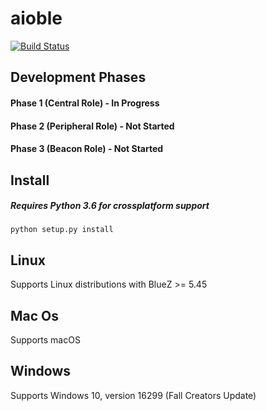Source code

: # aioble
[![Build Status](https://travis-ci.org/detectlabs/aioble.svg?branch=master)](https://travis-ci.org/detectlabs/aioble)

## Development Phases
#### Phase 1 (Central Role) - In Progress
#### Phase 2 (Peripheral Role) - Not Started 
#### Phase 3 (Beacon Role) - Not Started

## Install
##### Requires Python 3.6 for crossplatform support
```
python setup.py install
```

## Linux  
Supports Linux distributions with BlueZ >= 5.45
## Mac Os  
Supports macOS
## Windows  
Supports Windows 10, version 16299 (Fall Creators Update)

Assigned task:
Leave images out of the retyped records; keep all else exact.

Answer to the exercise:
Source code

: # aioble
[![Build Status](https://travis-ci.org/detectlabs/aioble.svg?branch=master)](https://travis-ci.org/detectlabs/aioble)

## Development Phases
#### Phase 1 (Central Role) - In Progress
#### Phase 2 (Peripheral Role) - Not Started 
#### Phase 3 (Beacon Role) - Not Started

## Install
##### Requires Python 3.6 for crossplatform support
```
python setup.py install
```

## Linux  
Supports Linux distributions with BlueZ >= 5.45
## Mac Os  
Supports macOS
## Windows  
Supports Windows 10, version 16299 (Fall Creators Update)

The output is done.